The Molecular Mechanisms of Guizhi Fuling Pills in Alzheimer's Disease Treatment: Insights from Transcriptomics, Metabolomics, and Gut Microbiota

Abstract: Objective Guizhi Fuling Pills (GFP), a classic Chinese herbal formula documented in ancient medical texts, is composed of five medicinal components: Cinnamomi Ramulus, Poria, Persicae Semen, Paeoniae Radix, and Moutan Cortex. Clinical evidence has confirmed its efficacy in treating dementia. This study aims to explore the therapeutic effects and mechanisms of GFP on Alzheimer's disease (AD) through transcriptomics, metabolomics, and gut microbiota analysis.Methods: The active components of GFP were determined using HR-LC-MS. Cognitive function in AD model mice was assessed via the Morris water maze test, while pathological changes in hippocampal tissue were evaluated using H&E staining. Transcriptomics was employed to detect differential gene expression in mouse hippocampal tissues, 16S rRNA sequencing was utilized to analyze changes in gut microbiota, and network pharmacology was applied to predict the molecular mechanisms of GFP in AD treatment.Results: GFP intervention significantly improved cognitive dysfunction and alleviated AD-related pathology in mice.
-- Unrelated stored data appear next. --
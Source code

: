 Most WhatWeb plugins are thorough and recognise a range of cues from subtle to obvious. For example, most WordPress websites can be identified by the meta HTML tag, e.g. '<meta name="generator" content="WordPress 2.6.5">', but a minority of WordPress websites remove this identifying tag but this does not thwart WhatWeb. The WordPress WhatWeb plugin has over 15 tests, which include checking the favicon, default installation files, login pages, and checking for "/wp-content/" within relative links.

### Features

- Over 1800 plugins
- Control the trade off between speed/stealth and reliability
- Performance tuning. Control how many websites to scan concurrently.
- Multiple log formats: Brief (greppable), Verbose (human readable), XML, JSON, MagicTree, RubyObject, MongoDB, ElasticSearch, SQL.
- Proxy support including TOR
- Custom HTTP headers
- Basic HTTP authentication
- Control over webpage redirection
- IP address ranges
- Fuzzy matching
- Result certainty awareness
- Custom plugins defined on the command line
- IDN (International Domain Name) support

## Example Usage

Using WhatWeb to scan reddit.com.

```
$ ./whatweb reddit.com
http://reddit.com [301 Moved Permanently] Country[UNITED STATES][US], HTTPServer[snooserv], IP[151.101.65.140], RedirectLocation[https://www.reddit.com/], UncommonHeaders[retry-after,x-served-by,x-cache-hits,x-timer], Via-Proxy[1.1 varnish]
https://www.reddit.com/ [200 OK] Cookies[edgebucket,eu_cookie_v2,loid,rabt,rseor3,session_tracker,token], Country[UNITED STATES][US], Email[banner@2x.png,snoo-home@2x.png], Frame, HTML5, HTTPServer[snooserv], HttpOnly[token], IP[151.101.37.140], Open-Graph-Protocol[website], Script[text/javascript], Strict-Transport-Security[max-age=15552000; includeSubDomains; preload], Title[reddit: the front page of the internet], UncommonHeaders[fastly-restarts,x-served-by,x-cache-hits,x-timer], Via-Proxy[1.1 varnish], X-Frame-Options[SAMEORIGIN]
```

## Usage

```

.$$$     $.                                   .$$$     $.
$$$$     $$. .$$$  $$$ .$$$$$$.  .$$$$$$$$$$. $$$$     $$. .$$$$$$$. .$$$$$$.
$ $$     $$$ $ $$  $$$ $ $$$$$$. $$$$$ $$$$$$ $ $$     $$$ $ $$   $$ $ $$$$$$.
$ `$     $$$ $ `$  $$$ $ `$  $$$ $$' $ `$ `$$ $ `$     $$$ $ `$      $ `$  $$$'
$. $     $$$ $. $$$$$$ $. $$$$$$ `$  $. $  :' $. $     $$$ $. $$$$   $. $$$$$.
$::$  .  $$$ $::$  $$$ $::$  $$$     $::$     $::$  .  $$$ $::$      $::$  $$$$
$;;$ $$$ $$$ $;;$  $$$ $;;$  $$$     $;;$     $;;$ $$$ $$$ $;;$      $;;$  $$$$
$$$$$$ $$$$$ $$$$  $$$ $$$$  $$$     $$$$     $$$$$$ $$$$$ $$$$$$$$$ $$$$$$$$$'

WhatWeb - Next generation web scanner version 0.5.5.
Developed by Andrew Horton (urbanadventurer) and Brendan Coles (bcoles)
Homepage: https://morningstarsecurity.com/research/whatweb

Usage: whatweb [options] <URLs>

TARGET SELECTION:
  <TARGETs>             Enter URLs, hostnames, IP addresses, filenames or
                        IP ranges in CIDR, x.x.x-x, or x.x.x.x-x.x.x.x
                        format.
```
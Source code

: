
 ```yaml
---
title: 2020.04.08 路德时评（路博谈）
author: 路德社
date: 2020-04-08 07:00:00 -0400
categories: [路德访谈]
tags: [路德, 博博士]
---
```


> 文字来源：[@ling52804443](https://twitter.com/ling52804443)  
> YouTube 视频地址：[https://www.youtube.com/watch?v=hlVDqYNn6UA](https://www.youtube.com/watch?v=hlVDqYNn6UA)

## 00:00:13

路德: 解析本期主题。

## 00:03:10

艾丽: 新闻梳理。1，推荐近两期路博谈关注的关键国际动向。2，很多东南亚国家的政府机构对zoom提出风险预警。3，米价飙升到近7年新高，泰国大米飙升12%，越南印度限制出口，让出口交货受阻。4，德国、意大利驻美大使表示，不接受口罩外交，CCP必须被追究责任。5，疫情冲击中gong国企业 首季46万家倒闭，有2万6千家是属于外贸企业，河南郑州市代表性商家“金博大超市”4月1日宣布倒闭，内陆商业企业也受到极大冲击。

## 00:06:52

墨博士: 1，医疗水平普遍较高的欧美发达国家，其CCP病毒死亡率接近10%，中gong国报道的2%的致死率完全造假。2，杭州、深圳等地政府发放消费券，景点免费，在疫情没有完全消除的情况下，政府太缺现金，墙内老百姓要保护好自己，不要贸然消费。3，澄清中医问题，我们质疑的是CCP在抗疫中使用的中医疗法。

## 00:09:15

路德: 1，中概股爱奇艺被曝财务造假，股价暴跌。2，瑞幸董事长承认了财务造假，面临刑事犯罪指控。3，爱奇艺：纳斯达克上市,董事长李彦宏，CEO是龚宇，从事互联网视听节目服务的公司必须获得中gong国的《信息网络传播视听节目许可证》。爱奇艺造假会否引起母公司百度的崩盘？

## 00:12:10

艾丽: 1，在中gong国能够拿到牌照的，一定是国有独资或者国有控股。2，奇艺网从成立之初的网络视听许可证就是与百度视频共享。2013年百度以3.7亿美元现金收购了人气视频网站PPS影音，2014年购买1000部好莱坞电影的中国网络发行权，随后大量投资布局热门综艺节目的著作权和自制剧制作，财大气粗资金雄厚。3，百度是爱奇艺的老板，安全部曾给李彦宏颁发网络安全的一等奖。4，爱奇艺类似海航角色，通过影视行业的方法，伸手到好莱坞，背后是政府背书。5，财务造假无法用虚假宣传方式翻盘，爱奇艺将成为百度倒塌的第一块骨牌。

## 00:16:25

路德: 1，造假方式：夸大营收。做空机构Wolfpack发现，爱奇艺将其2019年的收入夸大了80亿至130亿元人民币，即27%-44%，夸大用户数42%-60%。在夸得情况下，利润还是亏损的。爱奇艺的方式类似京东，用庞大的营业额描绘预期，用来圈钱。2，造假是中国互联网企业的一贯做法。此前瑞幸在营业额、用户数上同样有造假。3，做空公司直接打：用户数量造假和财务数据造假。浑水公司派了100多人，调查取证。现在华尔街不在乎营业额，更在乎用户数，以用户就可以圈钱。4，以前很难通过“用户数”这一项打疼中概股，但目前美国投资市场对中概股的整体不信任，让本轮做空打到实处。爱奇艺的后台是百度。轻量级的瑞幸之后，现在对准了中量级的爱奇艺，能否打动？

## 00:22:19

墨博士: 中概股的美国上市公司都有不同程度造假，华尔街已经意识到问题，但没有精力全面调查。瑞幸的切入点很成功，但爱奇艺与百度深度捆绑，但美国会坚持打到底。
Transcriptomic analysis revealed that Kpna2 may serve as a key gene target in GFP's therapeutic effect on AD, with signaling pathways related to inflammatory response, apoptosis, and the blood-brain barrier playing important roles. Gut microbiota analysis indicated that GFP ameliorated gut dysbiosis in AD by increasing the abundance of Actinobacteria, Lactobacillus, and Verrucomicrobia, while reducing the abundance of Desulfovibrio, Parabacteroides, and Tannerella. Metabolomic analysis demonstrated that GFP reversed metabolic disturbances in AD by regulating the synthesis of lipids and lipid-like molecules. Network pharmacology results suggest that the treatment of AD with GFP is associated with the alleviation of endothelial cell injury and the improvement of inflammatory responses.Conclusion: GFP represent a potential therapeutic approach for AD, likely mediated through the regulation of metabolic disorders and gut microbiota dysbiosis, as well as the mitigation of endothelial injury and inflammatory responses.